Fire Season Hits Critical Stage

Heavy rainfall this winter caused grasses to grow twice as tall,
producing more fuel
Gilroy – As wildfires continue to burn in southern California, Bay Area red flag warnings ended Thursday. But with another bout of high winds expected this weekend – the threat of fire still looms, local fire officials warned.

It was just three years ago this week, that firefighters contained the Croy Road fire – a blaze that charred 3,127 acres of unincorporated Gilroy, destroying 34 homes and costing $8.8 million to extinguish.

“This time of year it’s really dry – it’s almost you just can’t get any drier,” said Chris Morgan, fire specialist of the California Department of Forestry. “It wouldn’t take much to set something off.”

Fire season generally runs from mid-May to the last week of October, however, the Bay Area has a history of late season fires, he said, recalling the Oakland-Berkeley Hills fire of 1991 and the 1985 Lexington Reservoir fire.

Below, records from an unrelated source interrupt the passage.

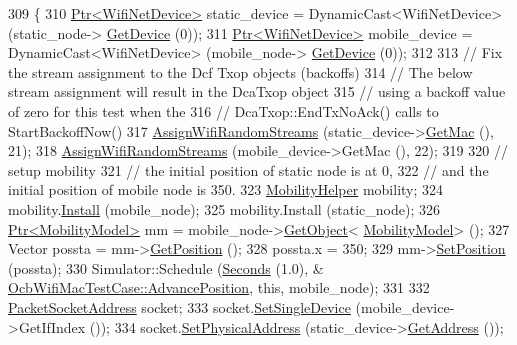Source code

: \begin{DoxyCode}
309 \{
310   \hyperlink{classns3_1_1Ptr}{Ptr<WifiNetDevice>} static\_device = DynamicCast<WifiNetDevice> (static\_node->
      \hyperlink{classns3_1_1Node_a5918dfd24ef632efc9a83a5f6561c76e}{GetDevice} (0));
311   \hyperlink{classns3_1_1Ptr}{Ptr<WifiNetDevice>} mobile\_device = DynamicCast<WifiNetDevice> (mobile\_node->
      \hyperlink{classns3_1_1Node_a5918dfd24ef632efc9a83a5f6561c76e}{GetDevice} (0));
312 
313   \textcolor{comment}{// Fix the stream assignment to the Dcf Txop objects (backoffs)}
314   \textcolor{comment}{// The below stream assignment will result in the DcaTxop object}
315   \textcolor{comment}{// using a backoff value of zero for this test when the}
316   \textcolor{comment}{// DcaTxop::EndTxNoAck() calls to StartBackoffNow()}
317   \hyperlink{ocb-test-suite_8cc_a27e1dfc9840ff9d220527fa04cbd65de}{AssignWifiRandomStreams} (static\_device->\hyperlink{classns3_1_1WifiNetDevice_a48a0f63009cc101fd7d8338a7b3dc482}{GetMac} (), 21);
318   \hyperlink{ocb-test-suite_8cc_a27e1dfc9840ff9d220527fa04cbd65de}{AssignWifiRandomStreams} (mobile\_device->GetMac (), 22);
319 
320   \textcolor{comment}{// setup mobility}
321   \textcolor{comment}{// the initial position of static node is at 0,}
322   \textcolor{comment}{// and the initial position of mobile node is 350.}
323   \hyperlink{classns3_1_1MobilityHelper}{MobilityHelper} mobility;
324   mobility.\hyperlink{classns3_1_1MobilityHelper_a07737960ee95c0777109cf2994dd97ae}{Install} (mobile\_node);
325   mobility.Install (static\_node);
326   \hyperlink{classns3_1_1Ptr}{Ptr<MobilityModel>} mm = mobile\_node->\hyperlink{classns3_1_1Object_a13e18c00017096c8381eb651d5bd0783}{GetObject}<
      \hyperlink{classns3_1_1MobilityModel}{MobilityModel}> ();
327   Vector possta = mm->\hyperlink{classns3_1_1MobilityModel_aba838f06ec5bbb2d193d94b8c0e4abb4}{GetPosition} ();
328   possta.x = 350;
329   mm->\hyperlink{classns3_1_1MobilityModel_ac584b3d5a309709d2f13ed6ada1e7640}{SetPosition} (possta);
330   Simulator::Schedule (\hyperlink{group__timecivil_ga33c34b816f8ff6628e33d5c8e9713b9e}{Seconds} (1.0), &
      \hyperlink{classOcbWifiMacTestCase_ad5e48fa54162b72df8c5e1c9701840e6}{OcbWifiMacTestCase::AdvancePosition}, \textcolor{keyword}{this}, mobile\_node);
331 
332   \hyperlink{classns3_1_1PacketSocketAddress}{PacketSocketAddress} socket;
333   socket.\hyperlink{classns3_1_1PacketSocketAddress_ad1caa016f4d27c9d5f2c06dbfc53f8a3}{SetSingleDevice} (mobile\_device->GetIfIndex ());
334   socket.\hyperlink{classns3_1_1PacketSocketAddress_a9452f9410a97e57344e464e25c2ab0f3}{SetPhysicalAddress} (static\_device->\hyperlink{classns3_1_1WifiNetDevice_a77fc34ff26c7af715b8ad1050aeb90ea}{GetAddress} ());

\end{DoxyCode}
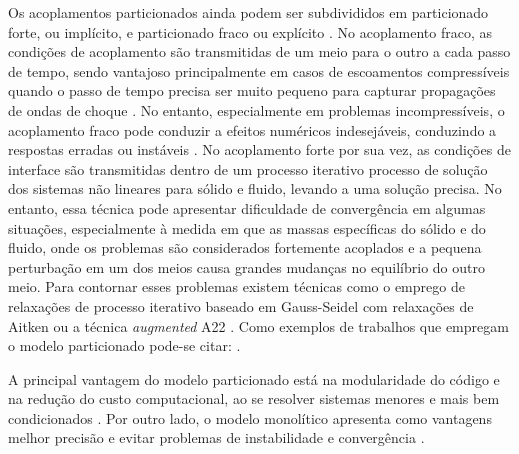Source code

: Os acoplamentos particionados ainda podem ser subdivididos em particionado forte, ou implícito, e particionado fraco ou explícito \cite{Felippaetal2001}. No acoplamento fraco, as condições de acoplamento são transmitidas de um meio para o outro a cada passo de tempo, sendo vantajoso principalmente em casos de escoamentos compressíveis quando o passo de tempo precisa ser muito pequeno para capturar propagações de ondas de choque \cite{sanches2011acoplamento,sanches2014fluid,sanches2013unconstrained}. No entanto, especialmente em problemas incompressíveis, o acoplamento fraco pode conduzir a efeitos numéricos indesejáveis, conduzindo a respostas erradas ou instáveis \cite{Felippaetal2001, fernandes2019ale}. No acoplamento forte por sua vez, as condições de interface são transmitidas dentro de um processo iterativo processo de solução dos sistemas não lineares para sólido e fluido, levando a uma solução precisa. No entanto, essa técnica pode apresentar dificuldade de convergência em algumas situações, especialmente à medida em que as massas específicas do sólido e do fluido, onde os problemas são considerados fortemente acoplados e a pequena perturbação em um dos meios causa grandes mudanças no equilíbrio do outro meio. Para contornar esses problemas existem técnicas como o emprego de relaxações de processo iterativo baseado em Gauss-Seidel com relaxações de Aitken \cite{fernandes2019ale} ou a técnica \textit{augmented} A22 \cite{tezduyar2005finite}. Como exemplos de trabalhos que empregam o modelo particionado pode-se citar: .

A principal vantagem do modelo particionado está na modularidade do código e na redução do custo computacional, ao se resolver sistemas menores e mais bem condicionados \cite{sanches2011acoplamento,fernandes2020tecnica}. Por outro lado, o modelo monolítico apresenta como vantagens melhor precisão e evitar problemas de instabilidade e convergência \cite{Acanvini2023formulacao}.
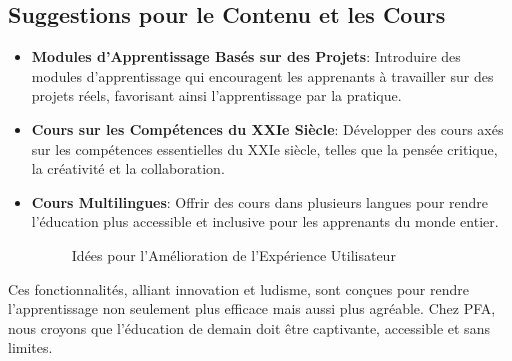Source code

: \subsection{Suggestions pour le Contenu et les Cours}
\begin{itemize}[leftmargin=*,label=\textbullet,font=\color{violet}]
    
    \item \textbf{Modules d'Apprentissage Basés sur des Projets}: Introduire des modules d'apprentissage qui encouragent les apprenants à travailler sur des projets réels, favorisant ainsi l'apprentissage par la pratique.
    \item \textbf{Cours sur les Compétences du XXIe Siècle}: Développer des cours axés sur les compétences essentielles du XXIe siècle, telles que la pensée critique, la créativité et la collaboration.
    \item \textbf{Cours Multilingues}: Offrir des cours dans plusieurs langues pour rendre l'éducation plus accessible et inclusive pour les apprenants du monde entier.
    \begin{figure}[H]
        \centering
        \caption{Idées pour l'Amélioration de l'Expérience Utilisateur}
        \label{fig:ideas-tikz}
    \end{figure}

\end{itemize}

\begin{tcolorbox}[colback=yellow!20,colframe=black,width=\linewidth,arc=2mm,auto outer arc,
                  title=\textbf{Notre Vision:}]
Ces fonctionnalités, alliant innovation et ludisme, sont conçues pour rendre l'apprentissage non seulement plus efficace mais aussi plus agréable. Chez PFA, nous croyons que l'éducation de demain doit être captivante, accessible et sans limites.
\end{tcolorbox}
\vfill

“This is kind of the end of fire season so to speak. This is kind of a critical time,” Morgan said.

Red flag warnings are declared by the National Weather Service based upon a combination of factors such as strong winds, low humidity and high temperatures, and are an indication that fire conditions are considered critical.

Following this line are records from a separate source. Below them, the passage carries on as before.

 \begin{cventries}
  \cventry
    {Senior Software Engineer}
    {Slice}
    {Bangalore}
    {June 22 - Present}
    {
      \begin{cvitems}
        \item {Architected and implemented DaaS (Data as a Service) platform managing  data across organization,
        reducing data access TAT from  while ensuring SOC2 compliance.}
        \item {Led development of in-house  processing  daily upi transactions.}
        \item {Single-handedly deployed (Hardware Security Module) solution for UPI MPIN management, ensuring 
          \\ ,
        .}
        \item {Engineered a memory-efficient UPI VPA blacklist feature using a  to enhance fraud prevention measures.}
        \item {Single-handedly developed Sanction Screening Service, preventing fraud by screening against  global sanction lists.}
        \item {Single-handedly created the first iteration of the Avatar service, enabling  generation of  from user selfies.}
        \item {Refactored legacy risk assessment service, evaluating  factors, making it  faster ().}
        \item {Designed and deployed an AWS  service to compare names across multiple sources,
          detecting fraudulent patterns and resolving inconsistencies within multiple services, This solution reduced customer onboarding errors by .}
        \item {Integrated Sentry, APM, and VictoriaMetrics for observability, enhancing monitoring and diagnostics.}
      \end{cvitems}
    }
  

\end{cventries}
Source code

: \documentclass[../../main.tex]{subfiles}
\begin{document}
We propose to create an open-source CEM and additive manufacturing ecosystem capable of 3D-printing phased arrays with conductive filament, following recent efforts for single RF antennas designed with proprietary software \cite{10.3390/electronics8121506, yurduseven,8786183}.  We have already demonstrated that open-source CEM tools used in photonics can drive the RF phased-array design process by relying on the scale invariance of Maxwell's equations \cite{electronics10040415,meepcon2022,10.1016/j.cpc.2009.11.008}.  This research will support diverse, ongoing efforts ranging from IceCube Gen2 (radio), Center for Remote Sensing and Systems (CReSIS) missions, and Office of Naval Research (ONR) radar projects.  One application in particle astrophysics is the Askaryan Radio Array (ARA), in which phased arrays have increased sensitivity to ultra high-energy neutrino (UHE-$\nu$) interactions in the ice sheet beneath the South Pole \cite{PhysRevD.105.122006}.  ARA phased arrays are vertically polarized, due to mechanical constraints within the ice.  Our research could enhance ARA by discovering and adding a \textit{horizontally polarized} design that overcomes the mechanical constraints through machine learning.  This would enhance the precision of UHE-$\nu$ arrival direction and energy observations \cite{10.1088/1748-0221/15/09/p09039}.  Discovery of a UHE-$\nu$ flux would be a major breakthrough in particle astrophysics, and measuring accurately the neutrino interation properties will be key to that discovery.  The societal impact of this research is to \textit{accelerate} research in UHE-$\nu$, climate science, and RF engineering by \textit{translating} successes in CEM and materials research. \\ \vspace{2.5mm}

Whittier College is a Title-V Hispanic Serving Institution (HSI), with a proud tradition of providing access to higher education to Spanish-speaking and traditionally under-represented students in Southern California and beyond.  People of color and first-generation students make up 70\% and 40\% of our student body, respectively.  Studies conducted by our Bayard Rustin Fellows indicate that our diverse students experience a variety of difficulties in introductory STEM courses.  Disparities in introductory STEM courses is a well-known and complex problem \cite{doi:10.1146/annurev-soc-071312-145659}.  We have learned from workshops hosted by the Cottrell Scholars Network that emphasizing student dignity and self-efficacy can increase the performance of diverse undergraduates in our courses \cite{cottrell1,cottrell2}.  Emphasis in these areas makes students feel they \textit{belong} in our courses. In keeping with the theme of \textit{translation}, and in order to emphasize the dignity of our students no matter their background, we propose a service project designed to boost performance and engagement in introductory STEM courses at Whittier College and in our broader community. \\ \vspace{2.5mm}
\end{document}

Twice a day South Santa Clara County/CDF fire officials receive a weather forecast from both the Monterey Bay and Sacramento National Weather Services divisions.

According to Rick Hutchinson, CDF assistant chief of the South Bay Division, a larger bout of wind is expected late Saturday into early Sunday with gusts reaching 20 to 30mph.

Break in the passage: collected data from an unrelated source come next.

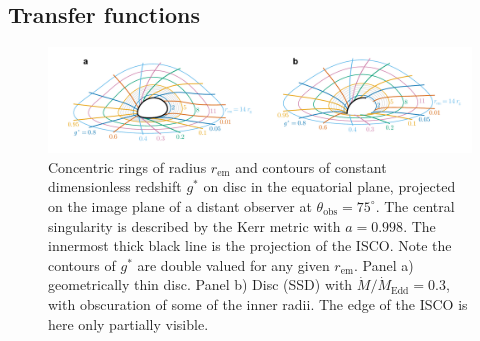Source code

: \documentclass[fleqn,usenatbib]{mnras}
\newcommand{\rhoem}{r_\text{em}}
\begin{document}
\subsection{Transfer functions}
\label{sec:transfer-functions}

\begin{figure}
    \centering
    \includegraphics[width=0.95\linewidth]{figures/transfer-function.parameterization.pdf}
    \caption{Concentric rings of radius $\rhoem$ and contours of constant
    dimensionless redshift $g^\ast$ on disc in the equatorial plane, projected
on the image plane of a distant observer at $\theta_\text{obs} = 75^\circ$. The
central singularity is described by the Kerr metric with $a = 0.998$. The
innermost thick black line is the projection of the ISCO. Note the contours of
$g^\ast$ are double valued for any given $\rhoem$. Panel a) geometrically
thin disc. Panel b) \citet{shakura_black_1973} Disc (SSD) with $\dot{M} / \dot{M}_\text{Edd} = 0.3$, with
obscuration of some of the inner radii. The edge of the ISCO is here only
partially visible.}
    \label{fig:transfer-parameterisation}
\end{figure}
\end{document}
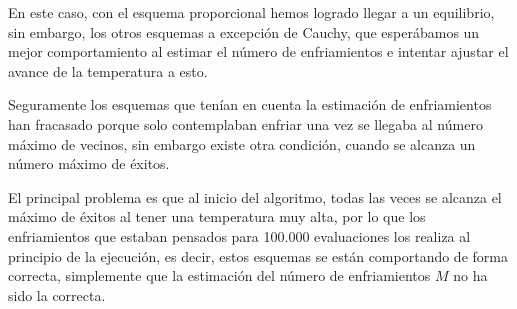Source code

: \documentclass[12pt, spanish]{article}
\begin{document}
En este caso, con el esquema proporcional hemos logrado llegar a un equilibrio, sin embargo, los otros esquemas a excepción de Cauchy, que esperábamos un mejor comportamiento al estimar el número de enfriamientos e intentar ajustar el avance de la temperatura a esto.

Seguramente los esquemas que tenían en cuenta la estimación de enfriamientos han fracasado porque solo contemplaban enfriar una vez se llegaba al número máximo de vecinos, sin embargo existe otra condición, cuando se alcanza un número máximo de éxitos. 

El principal problema es que al inicio del algoritmo, todas las veces se alcanza el máximo de éxitos al tener una temperatura muy alta, por lo que los enfriamientos que estaban pensados para 100.000 evaluaciones los realiza al principio de la ejecución, es decir, estos esquemas se están comportando de forma correcta, simplemente que la estimación del número de enfriamientos $M$ no ha sido la correcta.
\end{document}
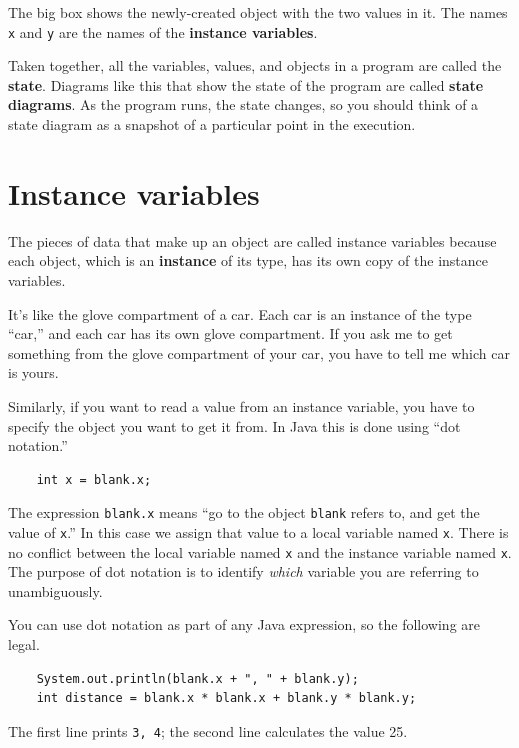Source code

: \documentclass[12pt]{book}
\theoremstyle{exercise}
\begin{document}
The big box shows the newly-created object with the two values
in it.  The names {\tt x} and {\tt y} are the names of the {\bf
instance variables}.

Taken together, all the variables, values, and objects in a
program are called the {\bf state}.  Diagrams like this that
show the state of the program are called {\bf state diagrams}.
As the program runs, the state changes, so you should think
of a state diagram as a snapshot of a particular point in the
execution.


\section{Instance variables}

The pieces of data that make up an object are called instance
variables because each object, which is an {\bf instance} of its
type, has its own copy of the instance variables.

It's like the glove compartment of a car.  Each car is an instance
of the type ``car,'' and each car has its own glove compartment.  If
you ask me to get something from the glove compartment of your car,
you have to tell me which car is yours.


Similarly, if you want to read a value from an instance variable, you
have to specify the object you want to get it from.  In Java this is
done using ``dot notation.''

\begin{lstlisting}
    int x = blank.x;
\end{lstlisting}
%
The expression {\tt blank.x} means ``go to the object {\tt blank}
refers to, and get the value of {\tt x}.''  In this case we assign
that value to a local variable named {\tt x}.  There is no
conflict between the local variable named {\tt x} and the instance
variable named {\tt x}.  The purpose of dot notation is to identify
{\em which} variable you are referring to unambiguously.

You can use dot notation as part of any Java expression, so the
following are legal.

\begin{lstlisting}
    System.out.println(blank.x + ", " + blank.y);
    int distance = blank.x * blank.x + blank.y * blank.y;
\end{lstlisting}
%
The first line prints {\tt 3, 4}; the second line calculates
the value 25.
\end{document}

“We’re not sure if it’s going to be a red flag conditions down to this area … but the fire danger will be elevated,” he said. “By no means can people relax at this point.”

Areas at greater risk are in the East and North Bay regions.

The heavy rainfall late in the season caused grasses to grow twice as tall, creating more fuel.

“There is two-thirds more grass available to burn per acre that what we’d normally see,” Hutchinson said.

In May, CDF officials set up roadside checkpoints in South Valley hills trying to educate homeowners about fire prevention.

“The clearing away (of brush) is not enough,” Hutchinson said.

Current law requires homeowners to remove all brush within 100 feet of their home, however, CDF is considering this a transition year and enforcing the previous 30 foot requirements. Branches must not hang over rooftops or near stovepipes, and roofs clear of leaves or needles. Rocks or anything that could spark if hit by a lawnmower should be removed as well.

About 400 homes in the Gilroy near areas such as Summit Road, Little Uvas, and Redwood Retreat Road were inspected this spring and summer by CDF officials for compliance.

“So far we haven’t written any tickets because everyone is complying,” Morgan said. However, CDF inspectors are not allowed to jump fences or gates.

Many areas of Gilroy have not burned in decades. The Croy Road fire burned quickly because the region had not burned since 1923, Morgan explained.

Two years ago, lightening struck in the hills of Santa Clara, Alameda, San Joaquin and Contra Costa counties, burning about 50,000 acres in the Mt. Diablo range stopping just east of Gilroy.

“The hills are just sparkling with life. There are a lot of homes – you just can’t see them,” Morgan said. “We don’t have the luxury of working the fire day after day. We cannot afford to have those homes burn.”